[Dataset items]
BEGIN
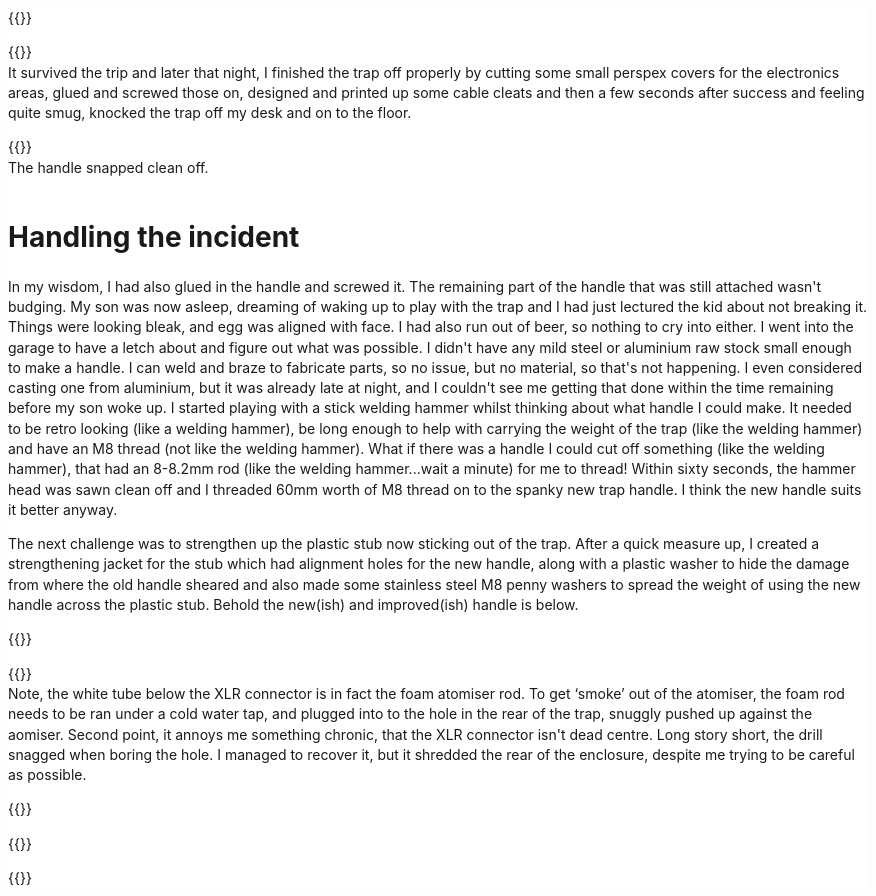 {{<imgcenterlink href="" src="trap_closed.jpg" alt="Trap closed">}}<br/>

{{<imgcenterlink href="" src="trap_open.jpg" alt="Trap open">}}<br/>
It survived the trip and later that night, I finished the trap off properly by cutting some small perspex covers for the electronics areas, glued and screwed those on, designed and printed up some cable cleats and then a few seconds after success and feeling quite smug, knocked the trap off my desk and on to the floor.

{{<imgcenterlink href="" src="oh_dear.png" alt="It just snapped off...">}}<br/>
The handle snapped clean off.
# Handling the incident

In my wisdom, I had also glued in the handle and screwed it. The remaining part of the handle that was still attached wasn't budging. My son was now asleep, dreaming of waking up to play with the trap and I had just lectured the kid about not breaking it. Things were looking bleak, and egg was aligned with face. I had also run out of beer, so nothing to cry into either. I went into the garage to have a letch about and figure out what was possible. I didn't have any mild steel or aluminium raw stock small enough to make a handle. I can weld and braze to fabricate parts, so no issue, but no material, so that's not happening. I even considered casting one from aluminium, but it was already late at night, and I couldn't see me getting that done within the time remaining before my son woke up. I started playing with a stick welding hammer whilst thinking about what handle I could make. It needed to be retro looking (like a welding hammer), be long enough to help with carrying the weight of the trap (like the welding hammer) and have an M8 thread (not like the welding hammer). What if there was a handle I could cut off something (like the welding hammer), that had an 8-8.2mm rod (like the welding hammer...wait a minute) for me to thread! Within sixty seconds, the hammer head was sawn clean off and I threaded 60mm worth of M8 thread on to the spanky new trap handle. I think the new handle suits it better anyway.

The next challenge was to strengthen up the plastic stub now sticking out of the trap. After a quick measure up, I created a strengthening jacket for the stub which had alignment holes for the new handle, along with a plastic washer to hide the damage from where the old handle sheared and also made some stainless steel M8 penny washers to spread the weight of using the new handle across the plastic stub. Behold the new(ish) and improved(ish) handle is below.

{{<imgcenterlink href="" src="welding_hammer_handle.png" alt="Tap tap welding hammer">}}<br/>

{{<imgcenterlink href="" src="rear.png" alt="Trap rear">}}<br/>
Note, the white tube below the XLR connector is in fact the foam atomiser rod. To get ‘smoke’ out of the atomiser, the foam rod needs to be ran under a cold water tap, and plugged into to the hole in the rear of the trap, snuggly pushed up against the aomiser. Second point, it annoys me something chronic, that the XLR connector isn't dead centre. Long story short, the drill snagged when boring the hole. I managed to recover it, but it shredded the rear of the enclosure, despite me trying to be careful as possible.

{{<imgcenterlink href="" src="electronics_side.png" alt="Electronics side">}}<br/>

{{<imgcenterlink href="" src="power_side.png" alt="Power side">}}<br/>

{{<imgcenterlink href="" src="open_with_lights.png" alt="Open with lights">}}<br/>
END
* About this task:
Pull out all lines of the data with the string "from".

* Answer to this problem:
In my wisdom, I had also glued in the handle and screwed it. The remaining part of the handle that was still attached wasn't budging. My son was now asleep, dreaming of waking up to play with the trap and I had just lectured the kid about not breaking it. Things were looking bleak, and egg was aligned with face. I had also run out of beer, so nothing to cry into either. I went into the garage to have a letch about and figure out what was possible. I didn't have any mild steel or aluminium raw stock small enough to make a handle. I can weld and braze to fabricate parts, so no issue, but no material, so that's not happening. I even considered casting one from aluminium, but it was already late at night, and I couldn't see me getting that done within the time remaining before my son woke up. I started playing with a stick welding hammer whilst thinking about what handle I could make. It needed to be retro looking (like a welding hammer), be long enough to help with carrying the weight of the trap (like the welding hammer) and have an M8 thread (not like the welding hammer). What if there was a handle I could cut off something (like the welding hammer), that had an 8-8.2mm rod (like the welding hammer...wait a minute) for me to thread! Within sixty seconds, the hammer head was sawn clean off and I threaded 60mm worth of M8 thread on to the spanky new trap handle. I think the new handle suits it better anyway.
The next challenge was to strengthen up the plastic stub now sticking out of the trap. After a quick measure up, I created a strengthening jacket for the stub which had alignment holes for the new handle, along with a plastic washer to hide the damage from where the old handle sheared and also made some stainless steel M8 penny washers to spread the weight of using the new handle across the plastic stub. Behold the new(ish) and improved(ish) handle is below.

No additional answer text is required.